Tuesday, September 21, 2010

Emperors of Extravagance (bloody Herod)

King Herod taunts the Buddhist ascetic Jesus (St. Issa) in the musical version of his life.

King Herod, made famous in a runaway bestseller by King James and in the movie adaptation "Jesus Christ Superstar," has archaeologists talking. The extent of his extravagance has been further revealed.

Dancing girls, palaces, pleasure gardens, pyramids, underground temples, secret inner chambers, kings (particularly rapacious emperors) lived in unimaginable luxury. While we may think that we live at the historical height of hedonism and sensual craving, in fact, rulers in ancient times often spent all they could to re-create the heavens on Earth. They likely had visitors explaining what these celestial worlds were like; they may have even been taken to them.

Emperor Asoka became a great Buddhist

The Buddha often spoke of past republics and kingdoms. Their fate was always the same. But the diversity of the pleasures they indulged in is still mind boggling to us today. We hardly know the extent of what is going on now, but what happened thousands of years ago is coming to light:

Archaeologists find theater box at Herod's palace
Aisha Mohammed (AP)

Frescos discovered in King Herod's Herodium complex, West Bank, south of Jerusalem, Sept. 21, 2010. Israeli archaeologists have excavated a lavish private box in a 400-seat theater located at his winter palace in the Judean desert. Herod commissioned Roman artists to decorate the theater around 15 B.C. (AP/Bernat Armangue).

JERUSALEM – Israeli archaeologists have excavated a lavish, private theater box in a 400-seat facility at King Herod's winter palace in the Judean desert, the team's head said Tuesday.

Ehud Netzer of Jerusalem's Hebrew University said the room provides further evidence of King Herod's famed taste for extravagance. Herod commissioned Roman artists to decorate the theater walls with elaborate paintings and plaster moldings around 15 B.C., Netzer said. Its upper portions feature paintings of windows overlooking a river and a seascape with a large sailboat.

This is the first time this painting style has been found in Israel, Netzer said. Herod was the Jewish proxy ruler of the Holy Land under Roman occupation from 37 to 4 B.C. He is known for his extensive building throughout the area.

The team first excavated the site — sitting atop a man-made hill 2,230 feet high — in 2007. Netzer described the site as a kind of "country club," with a pool, baths and gardens fed by pools and aqueducts.

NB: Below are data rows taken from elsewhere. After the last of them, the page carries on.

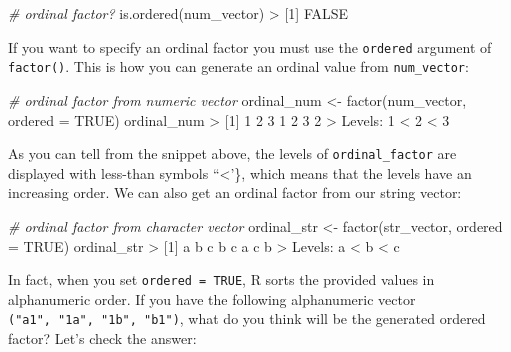 \documentclass[
]{book}
\newenvironment{Shaded}{\begin{snugshade}}{\end{snugshade}}
\newcommand{\AttributeTok}[1]{\textcolor[rgb]{0.77,0.63,0.00}{#1}}
\newcommand{\CommentTok}[1]{\textcolor[rgb]{0.56,0.35,0.01}{\textit{#1}}}
\newcommand{\ConstantTok}[1]{\textcolor[rgb]{0.00,0.00,0.00}{#1}}
\newcommand{\DecValTok}[1]{\textcolor[rgb]{0.00,0.00,0.81}{#1}}
\newcommand{\FunctionTok}[1]{\textcolor[rgb]{0.00,0.00,0.00}{#1}}
\newcommand{\NormalTok}[1]{#1}
\newcommand{\OtherTok}[1]{\textcolor[rgb]{0.56,0.35,0.01}{#1}}
\newcommand{\SpecialCharTok}[1]{\textcolor[rgb]{0.00,0.00,0.00}{#1}}
\begin{document}
\begin{Shaded}
\begin{Highlighting}[]
\CommentTok{\# ordinal factor?}
\FunctionTok{is.ordered}\NormalTok{(num\_vector)}
\SpecialCharTok{\textgreater{}}\NormalTok{ [}\DecValTok{1}\NormalTok{] }\ConstantTok{FALSE}
\end{Highlighting}
\end{Shaded}

If you want to specify an ordinal factor you must use the \texttt{ordered} argument of
\texttt{factor()}. This is how you can generate an ordinal value from \texttt{num\_vector}:

\begin{Shaded}
\begin{Highlighting}[]
\CommentTok{\# ordinal factor from numeric vector}
\NormalTok{ordinal\_num }\OtherTok{\textless{}{-}} \FunctionTok{factor}\NormalTok{(num\_vector, }\AttributeTok{ordered =} \ConstantTok{TRUE}\NormalTok{)}
\NormalTok{ordinal\_num}
\SpecialCharTok{\textgreater{}}\NormalTok{ [}\DecValTok{1}\NormalTok{] }\DecValTok{1} \DecValTok{2} \DecValTok{3} \DecValTok{1} \DecValTok{2} \DecValTok{3} \DecValTok{2}
\SpecialCharTok{\textgreater{}}\NormalTok{ Levels}\SpecialCharTok{:} \DecValTok{1} \SpecialCharTok{\textless{}} \DecValTok{2} \SpecialCharTok{\textless{}} \DecValTok{3}
\end{Highlighting}
\end{Shaded}

As you can tell from the snippet above, the levels of \texttt{ordinal\_factor} are
displayed with less-than symbols ``\textless{}'\}, which means that the levels have an
increasing order. We can also get an ordinal factor from our string vector:

\begin{Shaded}
\begin{Highlighting}[]
\CommentTok{\# ordinal factor from character vector}
\NormalTok{ordinal\_str }\OtherTok{\textless{}{-}} \FunctionTok{factor}\NormalTok{(str\_vector, }\AttributeTok{ordered =} \ConstantTok{TRUE}\NormalTok{)}
\NormalTok{ordinal\_str}
\SpecialCharTok{\textgreater{}}\NormalTok{ [}\DecValTok{1}\NormalTok{] a b c b c a c b}
\SpecialCharTok{\textgreater{}}\NormalTok{ Levels}\SpecialCharTok{:}\NormalTok{ a }\SpecialCharTok{\textless{}}\NormalTok{ b }\SpecialCharTok{\textless{}}\NormalTok{ c}
\end{Highlighting}
\end{Shaded}

In fact, when you set \texttt{ordered\ =\ TRUE}, R sorts the provided values in
alphanumeric order. If you have the following alphanumeric vector
\texttt{("a1",\ "1a",\ "1b",\ "b1")}, what do you think will be the generated ordered
factor? Let's check the answer:
\end{document}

But archaeological evidence shows the theater's life was short-lived, Netzer said. Builders deliberately destroyed it to preserve the conic shape of the man-made hill. After Herod's death in the 1st century B.C., the complex became a stronghold for Jewish rebels fighting Roman occupation, and the palace site suffered significant battle damage before it was destroyed by Roman soldiers in A.D. 71, a year after they razed the Second Temple in Jerusalem. More>>

2,000 years of change (1000 BC-1000 AD)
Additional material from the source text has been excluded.